Minha opinião, a respeito desse assunto, se constrói no mundo da vida. Nunca passei pela experiência do aborto de uma companheira, mas essa experiência se fez presente em minha vida, produzindo minha compreensão, aqui colocada.
E, no mundo da vida, refiro quatro cenas consoantes:
1) acompanhei a infelicidade de um amigo querido e muito próximo – e, igualmente, de sua companheira – ao se virem obrigados a casar, excessivamente novos, pela pressão de suas famílias, em função de uma gravidez que não permitiram ser interrompida. Dessa lição, todos saíram devastados: o casal, o filho, as famílias. Todxs, ainda hoje, dissimulam seus traumas, e o fazem, por incrível que pareça, por meio da revalidação dos argumentos que justificaram os fatos produtores dos traumas, ainda justificando as escolhas realizadas.
2) aceitei um envolvimento, num passado antigo e extemporâneo, pautada pelo pânico de uma eventual gravidez e permiti que esse pânico devastasse minha sensibilidade, meus afetos e minha própria dignidade. Acredito ter sido solidário com as dificuldades e receios de minha parceira mas também creio que essas dificuldades devastaram a possibilidade de uma relação sincera – situação a que ninguém, jamais, deveria precisar se submeter.

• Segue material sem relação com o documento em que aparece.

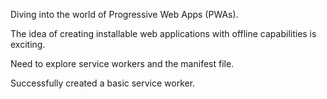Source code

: Diving into the world of Progressive Web Apps (PWAs).

The idea of creating installable web applications with offline capabilities is exciting.

Need to explore service workers and the manifest file.

Successfully created a basic service worker.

3) acompanhei uma amiga muito próxima na realização de um aborto. A clandestinidade, nesse caso, felizmente não feriu a necessária qualidade do processo – embora isso tenha se devido, exclusivamente, à quantidade de dinheiro nele introduzida. Percebo com imensa clareza que, acaso não tivesse sido assim, a cena inteira teria sido destrutiva: a saúde de mãe e filho, no caso de não haver dinheiro; as relações humanas, sobre o contexto imediato.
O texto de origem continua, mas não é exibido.